Ironically, the large carnivores likely survived longer than the herbivores before going extinct. During the K T mass extinction, the sky was blocked out by large amounts of dust, causing many plant species to die out. The herbivores would have died off first, since they lost their food source first. Carnivores and omnivores would have lasted longer, because they could eat each other. (While the predators you mentioned weren't around before that extinction event, I'd like to note that crocodilians and sharks are both carnivores that survived to the present day.)

But since when have militant vegans let facts get in the way of their arguments?
 
To a militant vegan, you're still complicit in murder and all that bit.

They won't be happy until everybody joins them in becoming vegan.
Not even then. These folks are obsessed with animal rights. Once the vegan thing is solved, it moves to all domesticated animals. Then food production. Then environment. It never ends, ever.

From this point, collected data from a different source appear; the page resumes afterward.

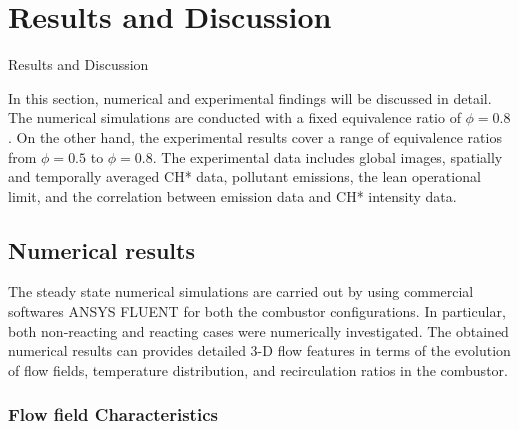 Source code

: \chapter[Results and Discussion]{Results and Discussion}{Results and Discussion}\label{CH5:R&D}

In this section, numerical and experimental findings will be discussed in detail. The numerical simulations are conducted with a fixed equivalence ratio of $\phi = 0.8$. On the other hand, the experimental results cover a range of equivalence ratios from $\phi = 0.5$ to $\phi = 0.8$. The experimental data includes global images, spatially and temporally averaged CH* data, pollutant emissions, the lean operational limit, and the correlation between emission data and CH* intensity data.

\section{\textbf{Numerical results}}
The steady state numerical simulations are carried out by  using commercial softwares ANSYS FLUENT for both the combustor configurations. In particular, both non-reacting and reacting cases were numerically investigated. The obtained numerical results can provides detailed 3-D flow features in terms of the evolution of flow fields, temperature distribution, and recirculation ratios in the combustor. 

\subsection{Flow field Characteristics}


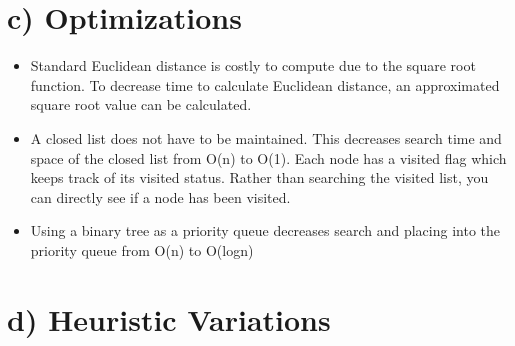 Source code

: \documentclass[a4paper]{article}
\begin{document}
\section*{c) Optimizations}
	\begin{itemize}
    \item Standard Euclidean distance is costly to compute due to the square root function. To decrease time to calculate Euclidean distance, an approximated square root value can be calculated.
    \item A closed list does not have to be maintained. This decreases search time and space of the closed list from O(n) to O(1). Each node has a visited flag which keeps track of its visited status. Rather than searching the visited list, you can directly see if a node has been visited.
    \item Using a binary tree as a priority queue decreases search and placing into the priority queue from O(n) to O(logn)
    \end{itemize}

\section*{d) Heuristic Variations}
\end{document}
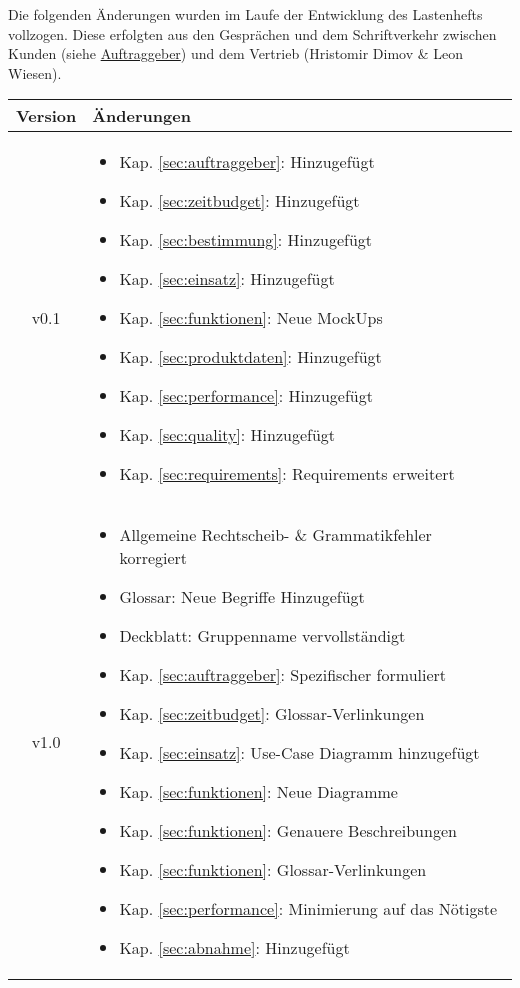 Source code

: Die folgenden Änderungen wurden im Laufe der Entwicklung des Lastenhefts vollzogen. Diese erfolgten aus den Gesprächen und dem Schriftverkehr zwischen Kunden (siehe \hyperref[sec:auftraggeber]{Auftraggeber}) und dem Vertrieb (Hristomir Dimov \& Leon Wiesen).

\begin{xltabular}{\textwidth}{|c|X|}
    \hline
    \textbf{Version}   & \textbf{Änderungen}     \\
    \hline

    v0.1    &  \begin{itemize}
        \item Kap. \ref{sec:auftraggeber}: Hinzugefügt
        \item Kap. \ref{sec:zeitbudget}: Hinzugefügt
        \item Kap. \ref{sec:bestimmung}: Hinzugefügt
        \item Kap. \ref{sec:einsatz}: Hinzugefügt
        \item Kap. \ref{sec:funktionen}: Neue MockUps
        \item Kap. \ref{sec:produktdaten}: Hinzugefügt
        \item Kap. \ref{sec:performance}: Hinzugefügt
        \item Kap. \ref{sec:quality}: Hinzugefügt
        \item Kap. \ref{sec:requirements}: Requirements erweitert
    \end{itemize}
    \\ \hline

    v1.0   & \begin{itemize}
        \item Allgemeine Rechtscheib- \& Grammatikfehler korregiert
        \item Glossar: Neue Begriffe Hinzugefügt
        \item Deckblatt: Gruppenname vervollständigt
        \item Kap. \ref{sec:auftraggeber}: Spezifischer formuliert
        \item Kap. \ref{sec:zeitbudget}: Glossar-Verlinkungen
        \item Kap. \ref{sec:einsatz}: Use-Case Diagramm hinzugefügt
        \item Kap. \ref{sec:funktionen}: Neue Diagramme
        \item Kap. \ref{sec:funktionen}: Genauere Beschreibungen
        \item Kap. \ref{sec:funktionen}: Glossar-Verlinkungen
        \item Kap. \ref{sec:performance}: Minimierung auf das Nötigste
        \item Kap. \ref{sec:abnahme}: Hinzugefügt
    \end{itemize}
    \\ \hline

\end{xltabular}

There is no alteration in behavior that can absolve humans from meat-sin. Aside from neo-primitive gathering mud-hut societies... and even then it would be better if we all just died.
 
I remember being told by a vegan that jelly babies are evil because of the animal bone marrow used in gelatin. I just thought that humans are smart to waste as little of the animal as possible.
 
There's this vegan on a Discord server I know who believes that humans aren't biologically omnivores.
 
Once I heard that beer isn't vegetarian, that's when I was like, fuck if I'll ever go veg.
Funny, I've heard opposite, hence PeTA's anti-milk campaign:
GotBeer_REVSept2016_300_smaller.jpg


Okay, there are some obvious exceptions (milk stouts, of course), but some beers are entirely veg-friendly. Of course, some of those are awful. Fucking IPA shits.
 
...How is beer not vegetarian? I assume the yeast would make it qualify as non-vegan, but vegetarian?

Some sorts of beer (usually those with a high percentage of hops) get filtrated to prevent the formation of sediments. In the EU filter agents are often made out of animal charcoal and/or gelatine. Only naturally cloudy beers are "vegan" and "vegetarian".

Ninja'd by @Koby_Fish. You got it, bro. But hey, I'm a German. Beer is our religion.